◆ RECORD SET
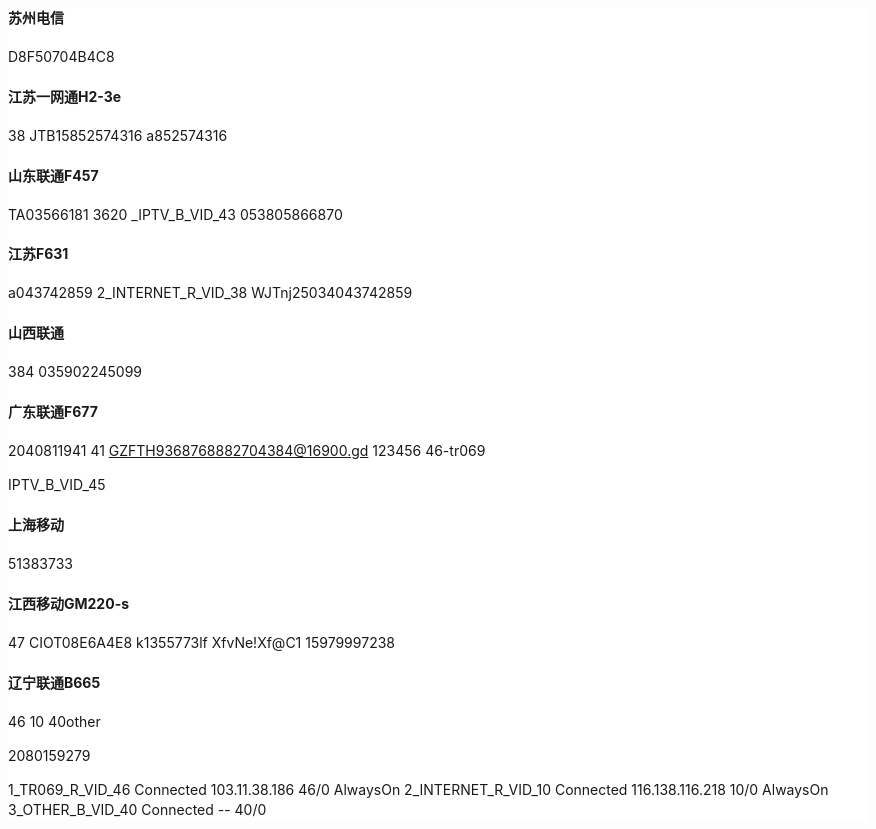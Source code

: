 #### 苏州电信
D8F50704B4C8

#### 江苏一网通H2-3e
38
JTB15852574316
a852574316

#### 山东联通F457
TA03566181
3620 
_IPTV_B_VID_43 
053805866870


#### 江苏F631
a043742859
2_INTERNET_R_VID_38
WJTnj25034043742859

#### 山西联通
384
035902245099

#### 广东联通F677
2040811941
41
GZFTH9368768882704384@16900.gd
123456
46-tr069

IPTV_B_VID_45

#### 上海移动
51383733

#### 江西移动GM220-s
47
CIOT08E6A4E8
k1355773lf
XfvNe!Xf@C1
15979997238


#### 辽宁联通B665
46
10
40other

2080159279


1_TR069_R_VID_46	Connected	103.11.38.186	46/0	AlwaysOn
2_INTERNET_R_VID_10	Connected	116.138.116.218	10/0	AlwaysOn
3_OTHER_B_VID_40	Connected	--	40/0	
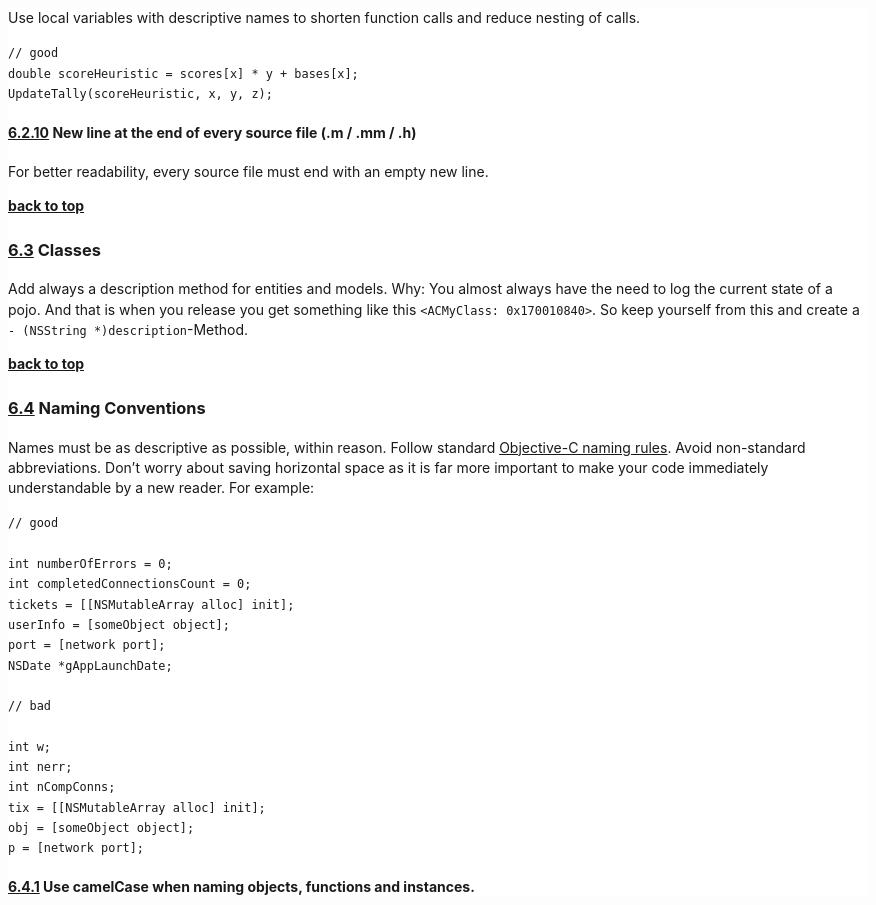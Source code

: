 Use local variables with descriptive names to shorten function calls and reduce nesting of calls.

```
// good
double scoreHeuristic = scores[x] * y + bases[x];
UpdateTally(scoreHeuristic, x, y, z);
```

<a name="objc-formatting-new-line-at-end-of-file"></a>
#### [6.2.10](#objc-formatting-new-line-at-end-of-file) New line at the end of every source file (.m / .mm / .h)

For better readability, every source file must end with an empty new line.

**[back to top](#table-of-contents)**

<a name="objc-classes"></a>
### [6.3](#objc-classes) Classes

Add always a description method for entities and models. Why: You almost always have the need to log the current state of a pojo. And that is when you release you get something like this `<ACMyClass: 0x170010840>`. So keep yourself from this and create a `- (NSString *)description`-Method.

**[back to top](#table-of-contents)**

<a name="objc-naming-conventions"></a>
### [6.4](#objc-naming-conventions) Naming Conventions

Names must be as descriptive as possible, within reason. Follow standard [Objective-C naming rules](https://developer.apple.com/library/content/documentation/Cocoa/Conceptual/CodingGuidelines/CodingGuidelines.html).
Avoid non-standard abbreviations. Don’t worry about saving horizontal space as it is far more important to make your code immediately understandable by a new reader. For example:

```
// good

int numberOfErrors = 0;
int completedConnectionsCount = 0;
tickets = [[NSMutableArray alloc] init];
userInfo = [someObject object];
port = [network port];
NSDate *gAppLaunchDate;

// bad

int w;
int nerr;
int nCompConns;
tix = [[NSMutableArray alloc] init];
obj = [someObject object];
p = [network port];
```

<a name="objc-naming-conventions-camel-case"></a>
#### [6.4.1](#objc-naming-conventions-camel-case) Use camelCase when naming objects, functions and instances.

---

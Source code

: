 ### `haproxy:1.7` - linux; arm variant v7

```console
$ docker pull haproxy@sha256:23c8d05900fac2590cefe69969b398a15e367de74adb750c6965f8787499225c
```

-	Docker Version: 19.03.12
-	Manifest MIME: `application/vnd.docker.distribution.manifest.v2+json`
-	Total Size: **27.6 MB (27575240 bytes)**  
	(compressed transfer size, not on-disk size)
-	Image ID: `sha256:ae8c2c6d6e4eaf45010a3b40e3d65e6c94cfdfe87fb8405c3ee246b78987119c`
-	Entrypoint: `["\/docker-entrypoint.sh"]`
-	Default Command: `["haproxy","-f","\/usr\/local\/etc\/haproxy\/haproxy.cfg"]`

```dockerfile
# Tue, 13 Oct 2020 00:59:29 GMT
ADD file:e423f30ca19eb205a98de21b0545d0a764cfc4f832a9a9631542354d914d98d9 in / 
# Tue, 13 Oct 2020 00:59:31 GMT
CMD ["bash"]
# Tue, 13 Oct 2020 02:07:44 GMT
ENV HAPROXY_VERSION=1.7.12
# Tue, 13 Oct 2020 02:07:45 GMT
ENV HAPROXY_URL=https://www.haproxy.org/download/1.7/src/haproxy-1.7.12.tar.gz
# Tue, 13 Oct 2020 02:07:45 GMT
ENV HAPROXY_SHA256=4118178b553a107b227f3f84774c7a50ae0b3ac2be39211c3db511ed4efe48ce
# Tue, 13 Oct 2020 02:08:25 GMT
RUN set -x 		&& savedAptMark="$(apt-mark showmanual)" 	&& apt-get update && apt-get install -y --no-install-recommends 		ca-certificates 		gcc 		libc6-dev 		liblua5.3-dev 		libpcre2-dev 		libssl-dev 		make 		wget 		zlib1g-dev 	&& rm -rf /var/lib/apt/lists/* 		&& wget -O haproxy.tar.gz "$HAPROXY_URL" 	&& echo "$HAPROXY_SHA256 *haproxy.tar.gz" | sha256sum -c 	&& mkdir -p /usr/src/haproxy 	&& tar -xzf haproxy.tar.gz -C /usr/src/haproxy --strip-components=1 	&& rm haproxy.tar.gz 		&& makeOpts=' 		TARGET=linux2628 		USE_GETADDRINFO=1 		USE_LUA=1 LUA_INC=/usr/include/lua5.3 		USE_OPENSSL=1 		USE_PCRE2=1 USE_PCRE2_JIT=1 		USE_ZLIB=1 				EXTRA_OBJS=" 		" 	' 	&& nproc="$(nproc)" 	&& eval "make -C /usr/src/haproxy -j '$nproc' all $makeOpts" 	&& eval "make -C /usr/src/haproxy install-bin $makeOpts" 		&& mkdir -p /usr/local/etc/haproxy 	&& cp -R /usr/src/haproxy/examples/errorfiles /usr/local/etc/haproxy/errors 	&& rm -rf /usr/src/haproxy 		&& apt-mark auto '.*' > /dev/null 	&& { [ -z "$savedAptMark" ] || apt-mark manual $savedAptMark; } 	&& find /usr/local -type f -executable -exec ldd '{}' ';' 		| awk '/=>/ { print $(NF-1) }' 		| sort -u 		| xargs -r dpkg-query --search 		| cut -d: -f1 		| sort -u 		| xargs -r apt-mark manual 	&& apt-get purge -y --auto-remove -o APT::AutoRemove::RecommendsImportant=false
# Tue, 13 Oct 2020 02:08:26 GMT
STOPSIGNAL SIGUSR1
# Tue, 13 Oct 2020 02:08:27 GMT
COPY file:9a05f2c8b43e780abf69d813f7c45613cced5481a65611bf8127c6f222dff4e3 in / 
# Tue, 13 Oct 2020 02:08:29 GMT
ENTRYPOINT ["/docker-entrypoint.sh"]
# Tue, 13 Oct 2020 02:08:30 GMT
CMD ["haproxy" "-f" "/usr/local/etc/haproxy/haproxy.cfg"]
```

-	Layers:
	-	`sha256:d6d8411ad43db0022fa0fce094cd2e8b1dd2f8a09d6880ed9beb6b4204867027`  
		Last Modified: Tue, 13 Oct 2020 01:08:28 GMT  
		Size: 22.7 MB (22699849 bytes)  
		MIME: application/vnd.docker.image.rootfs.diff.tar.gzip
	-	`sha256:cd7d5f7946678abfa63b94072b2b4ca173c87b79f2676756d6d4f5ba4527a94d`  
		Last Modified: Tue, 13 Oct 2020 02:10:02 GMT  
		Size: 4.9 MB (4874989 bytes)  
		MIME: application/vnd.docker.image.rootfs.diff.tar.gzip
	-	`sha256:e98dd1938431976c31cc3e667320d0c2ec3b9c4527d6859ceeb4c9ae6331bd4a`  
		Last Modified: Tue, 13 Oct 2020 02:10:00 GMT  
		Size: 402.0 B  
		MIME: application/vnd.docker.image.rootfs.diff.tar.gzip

◆ PROMPT
Using the material above, return each line in which the word "formatting" occurs.

◆ EXERCISE ANSWER
<a name="objc-formatting-new-line-at-end-of-file"></a>
#### [6.2.10](#objc-formatting-new-line-at-end-of-file) New line at the end of every source file (.m / .mm / .h)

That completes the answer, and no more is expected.